┌─ THE DATA

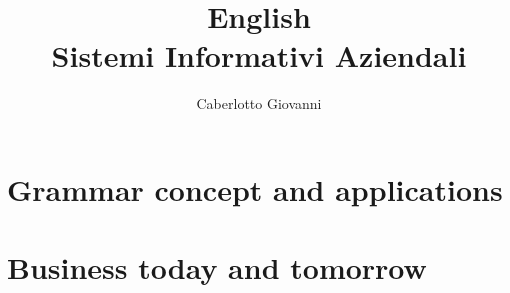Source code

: \documentclass{report}
\title{\Huge{English}\\Sistemi Informativi Aziendali}
\author{\huge{Caberlotto Giovanni}}
\date{}
\begin{document}
\maketitle
\newpage%
\tableofcontents
\pagebreak

\chapter{Grammar concept and applications} %
\label{chap:Grammar concepts and applications}


\chapter{Business today and tomorrow} %
\label{chap:Business today and tomorrow}
\end{document}
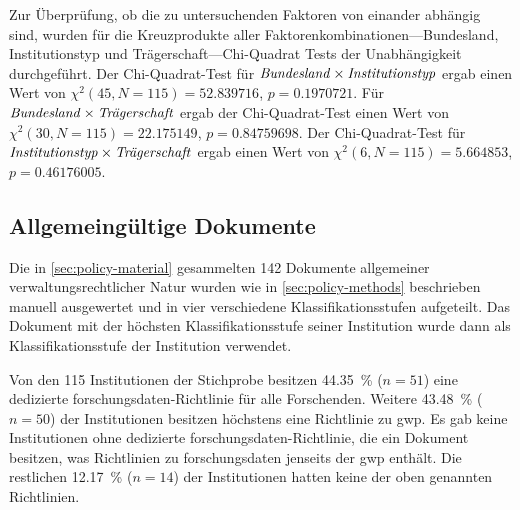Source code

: Zur Überprüfung, ob die zu untersuchenden Faktoren von einander abhängig sind, wurden für die Kreuzprodukte aller Faktorenkombinationen---Bundesland, Institutionstyp und Trägerschaft---Chi-Quadrat Tests der Unabhängigkeit durchgeführt.
Der Chi-Quadrat-Test für $\text{\textit{Bundesland}}\times\text{\textit{Institutionstyp}}$ ergab einen Wert von $\chi^2 (\num{45}, N = \num{115}) = \num[round-mode=places,round-precision=3]{52,839716}$, $p = \num[round-mode=places,round-precision=3]{0,1970721}$.
Für $\text{\textit{Bundesland}}\times\text{\textit{Trägerschaft}}$ ergab der Chi-Quadrat-Test einen Wert von $\chi^2 (\num{30}, N = \num{115}) = \num[round-mode=places,round-precision=3]{22,175149}$, $p = \num[round-mode=places,round-precision=3]{0,84759698}$.
Der Chi-Quadrat-Test für $\text{\textit{Institutionstyp}}\times\text{\textit{Trägerschaft}}$ ergab einen Wert von $\chi^2 (\num{6}, N = \num{115}) = \num[round-mode=places,round-precision=3]{5,664853}$, $p = \num[round-mode=places,round-precision=3]{0,46176005}$.


\subsection{Allgemeingültige Dokumente}\label{sec:policy-results-general}
Die in \cref{sec:policy-material} gesammelten \num{142} Dokumente allgemeiner verwaltungsrechtlicher Natur wurden wie in \cref{sec:policy-methods} beschrieben manuell ausgewertet und in vier verschiedene Klassifikationsstufen aufgeteilt.
Das Dokument mit der höchsten Klassifikationsstufe seiner Institution wurde dann als Klassifikationsstufe der Institution verwendet.

Von den \num{115} Institutionen der Stichprobe besitzen \SI{44,35}{\percent} ($n=\num{51}$) eine dedizierte \gls{forschungsdaten}-Richtlinie für alle Forschenden.
Weitere \SI{43,48}{\percent} ($n=\num{50}$) der Institutionen besitzen höchstens eine Richtlinie zu \gls{gwp}.
Es gab keine Institutionen ohne dedizierte \gls{forschungsdaten}-Richtlinie, die ein Dokument besitzen, was Richtlinien zu \gls{forschungsdaten} jenseits der \gls{gwp} enthält.
Die restlichen \SI{12,17}{\percent} ($n=\num{14}$) der Institutionen hatten keine der oben genannten Richtlinien.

└─

### WHAT YOU HAVE TO DO
Leave the pictures out and output all of the data verbatim.

### TASK SOLUTION
Source code

: \documentclass{report}
\title{\Huge{English}\\Sistemi Informativi Aziendali}
\author{\huge{Caberlotto Giovanni}}
\date{}
\begin{document}
\maketitle
\newpage%
\tableofcontents
\pagebreak

\chapter{Grammar concept and applications} %
\label{chap:Grammar concepts and applications}


\chapter{Business today and tomorrow} %
\label{chap:Business today and tomorrow}
\end{document}
Source code

: Zur Überprüfung, ob die zu untersuchenden Faktoren von einander abhängig sind, wurden für die Kreuzprodukte aller Faktorenkombinationen---Bundesland, Institutionstyp und Trägerschaft---Chi-Quadrat Tests der Unabhängigkeit durchgeführt.
Der Chi-Quadrat-Test für $\text{\textit{Bundesland}}\times\text{\textit{Institutionstyp}}$ ergab einen Wert von $\chi^2 (\num{45}, N = \num{115}) = \num[round-mode=places,round-precision=3]{52,839716}$, $p = \num[round-mode=places,round-precision=3]{0,1970721}$.
Für $\text{\textit{Bundesland}}\times\text{\textit{Trägerschaft}}$ ergab der Chi-Quadrat-Test einen Wert von $\chi^2 (\num{30}, N = \num{115}) = \num[round-mode=places,round-precision=3]{22,175149}$, $p = \num[round-mode=places,round-precision=3]{0,84759698}$.
Der Chi-Quadrat-Test für $\text{\textit{Institutionstyp}}\times\text{\textit{Trägerschaft}}$ ergab einen Wert von $\chi^2 (\num{6}, N = \num{115}) = \num[round-mode=places,round-precision=3]{5,664853}$, $p = \num[round-mode=places,round-precision=3]{0,46176005}$.


\subsection{Allgemeingültige Dokumente}\label{sec:policy-results-general}
Die in \cref{sec:policy-material} gesammelten \num{142} Dokumente allgemeiner verwaltungsrechtlicher Natur wurden wie in \cref{sec:policy-methods} beschrieben manuell ausgewertet und in vier verschiedene Klassifikationsstufen aufgeteilt.
Das Dokument mit der höchsten Klassifikationsstufe seiner Institution wurde dann als Klassifikationsstufe der Institution verwendet.

Von den \num{115} Institutionen der Stichprobe besitzen \SI{44,35}{\percent} ($n=\num{51}$) eine dedizierte \gls{forschungsdaten}-Richtlinie für alle Forschenden.
Weitere \SI{43,48}{\percent} ($n=\num{50}$) der Institutionen besitzen höchstens eine Richtlinie zu \gls{gwp}.
Es gab keine Institutionen ohne dedizierte \gls{forschungsdaten}-Richtlinie, die ein Dokument besitzen, was Richtlinien zu \gls{forschungsdaten} jenseits der \gls{gwp} enthält.
Die restlichen \SI{12,17}{\percent} ($n=\num{14}$) der Institutionen hatten keine der oben genannten Richtlinien.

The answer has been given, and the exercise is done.